[[ Data records open ]]

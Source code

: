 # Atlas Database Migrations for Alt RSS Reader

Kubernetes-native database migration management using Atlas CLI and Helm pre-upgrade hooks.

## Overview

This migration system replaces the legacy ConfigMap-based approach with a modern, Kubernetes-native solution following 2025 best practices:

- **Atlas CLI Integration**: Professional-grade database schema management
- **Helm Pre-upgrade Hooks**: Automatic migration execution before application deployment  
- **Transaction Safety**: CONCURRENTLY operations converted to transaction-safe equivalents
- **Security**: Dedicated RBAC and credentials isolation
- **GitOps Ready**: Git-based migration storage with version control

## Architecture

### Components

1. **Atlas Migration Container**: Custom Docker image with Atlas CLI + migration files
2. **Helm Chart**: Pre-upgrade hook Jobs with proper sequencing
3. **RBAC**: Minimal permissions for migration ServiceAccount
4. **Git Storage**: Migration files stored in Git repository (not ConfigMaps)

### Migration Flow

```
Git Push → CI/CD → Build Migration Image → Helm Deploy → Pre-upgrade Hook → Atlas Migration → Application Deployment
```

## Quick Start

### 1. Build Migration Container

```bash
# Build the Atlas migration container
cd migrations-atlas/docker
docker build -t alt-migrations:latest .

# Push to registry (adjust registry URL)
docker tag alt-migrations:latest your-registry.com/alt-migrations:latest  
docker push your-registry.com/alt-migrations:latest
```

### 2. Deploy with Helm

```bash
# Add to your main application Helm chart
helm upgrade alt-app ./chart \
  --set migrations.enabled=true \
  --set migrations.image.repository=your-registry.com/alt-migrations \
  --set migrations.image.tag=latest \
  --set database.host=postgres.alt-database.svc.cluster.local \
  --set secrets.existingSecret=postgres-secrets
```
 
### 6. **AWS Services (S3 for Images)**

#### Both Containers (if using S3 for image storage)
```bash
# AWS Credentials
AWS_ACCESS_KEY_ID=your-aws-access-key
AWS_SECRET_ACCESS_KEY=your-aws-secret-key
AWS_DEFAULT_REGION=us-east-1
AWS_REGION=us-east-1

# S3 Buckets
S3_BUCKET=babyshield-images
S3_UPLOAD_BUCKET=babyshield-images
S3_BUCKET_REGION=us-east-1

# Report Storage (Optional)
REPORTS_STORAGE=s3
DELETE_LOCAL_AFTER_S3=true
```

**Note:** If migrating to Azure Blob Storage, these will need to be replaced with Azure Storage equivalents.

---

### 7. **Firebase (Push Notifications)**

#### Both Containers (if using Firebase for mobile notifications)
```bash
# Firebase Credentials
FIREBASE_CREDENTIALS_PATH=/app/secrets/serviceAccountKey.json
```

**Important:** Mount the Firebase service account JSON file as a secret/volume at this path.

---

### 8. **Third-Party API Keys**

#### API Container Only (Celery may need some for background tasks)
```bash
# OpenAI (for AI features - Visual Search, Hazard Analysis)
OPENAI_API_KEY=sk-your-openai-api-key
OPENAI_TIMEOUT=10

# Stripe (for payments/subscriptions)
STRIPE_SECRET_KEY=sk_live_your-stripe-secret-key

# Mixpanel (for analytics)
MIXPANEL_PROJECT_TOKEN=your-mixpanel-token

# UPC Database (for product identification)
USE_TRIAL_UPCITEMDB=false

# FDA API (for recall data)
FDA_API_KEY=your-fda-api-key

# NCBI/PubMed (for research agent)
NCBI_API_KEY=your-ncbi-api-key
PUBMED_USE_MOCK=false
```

[[ Data records closed ]]

__Task to carry out__:
Please give the data again in full, exactly as written.

__Your response__:
Source code

: # Atlas Database Migrations for Alt RSS Reader

Kubernetes-native database migration management using Atlas CLI and Helm pre-upgrade hooks.

## Overview

This migration system replaces the legacy ConfigMap-based approach with a modern, Kubernetes-native solution following 2025 best practices:

- **Atlas CLI Integration**: Professional-grade database schema management
- **Helm Pre-upgrade Hooks**: Automatic migration execution before application deployment  
- **Transaction Safety**: CONCURRENTLY operations converted to transaction-safe equivalents
- **Security**: Dedicated RBAC and credentials isolation
- **GitOps Ready**: Git-based migration storage with version control

## Architecture

### Components

1. **Atlas Migration Container**: Custom Docker image with Atlas CLI + migration files
2. **Helm Chart**: Pre-upgrade hook Jobs with proper sequencing
3. **RBAC**: Minimal permissions for migration ServiceAccount
4. **Git Storage**: Migration files stored in Git repository (not ConfigMaps)

### Migration Flow

```
Git Push → CI/CD → Build Migration Image → Helm Deploy → Pre-upgrade Hook → Atlas Migration → Application Deployment
```

## Quick Start

### 1. Build Migration Container

```bash
# Build the Atlas migration container
cd migrations-atlas/docker
docker build -t alt-migrations:latest .

# Push to registry (adjust registry URL)
docker tag alt-migrations:latest your-registry.com/alt-migrations:latest  
docker push your-registry.com/alt-migrations:latest
```

### 2. Deploy with Helm

```bash
# Add to your main application Helm chart
helm upgrade alt-app ./chart \
  --set migrations.enabled=true \
  --set migrations.image.repository=your-registry.com/alt-migrations \
  --set migrations.image.tag=latest \
  --set database.host=postgres.alt-database.svc.cluster.local \
  --set secrets.existingSecret=postgres-secrets
```
 
### 6. **AWS Services (S3 for Images)**

#### Both Containers (if using S3 for image storage)
```bash
# AWS Credentials
AWS_ACCESS_KEY_ID=your-aws-access-key
AWS_SECRET_ACCESS_KEY=your-aws-secret-key
AWS_DEFAULT_REGION=us-east-1
AWS_REGION=us-east-1

# S3 Buckets
S3_BUCKET=babyshield-images
S3_UPLOAD_BUCKET=babyshield-images
S3_BUCKET_REGION=us-east-1

# Report Storage (Optional)
REPORTS_STORAGE=s3
DELETE_LOCAL_AFTER_S3=true
```

**Note:** If migrating to Azure Blob Storage, these will need to be replaced with Azure Storage equivalents.

---

### 7. **Firebase (Push Notifications)**

#### Both Containers (if using Firebase for mobile notifications)
```bash
# Firebase Credentials
FIREBASE_CREDENTIALS_PATH=/app/secrets/serviceAccountKey.json
```

**Important:** Mount the Firebase service account JSON file as a secret/volume at this path.

---

### 8. **Third-Party API Keys**

#### API Container Only (Celery may need some for background tasks)
```bash
# OpenAI (for AI features - Visual Search, Hazard Analysis)
OPENAI_API_KEY=sk-your-openai-api-key
OPENAI_TIMEOUT=10

# Stripe (for payments/subscriptions)
STRIPE_SECRET_KEY=sk_live_your-stripe-secret-key

# Mixpanel (for analytics)
MIXPANEL_PROJECT_TOKEN=your-mixpanel-token

# UPC Database (for product identification)
USE_TRIAL_UPCITEMDB=false

# FDA API (for recall data)
FDA_API_KEY=your-fda-api-key

# NCBI/PubMed (for research agent)
NCBI_API_KEY=your-ncbi-api-key
PUBMED_USE_MOCK=false
```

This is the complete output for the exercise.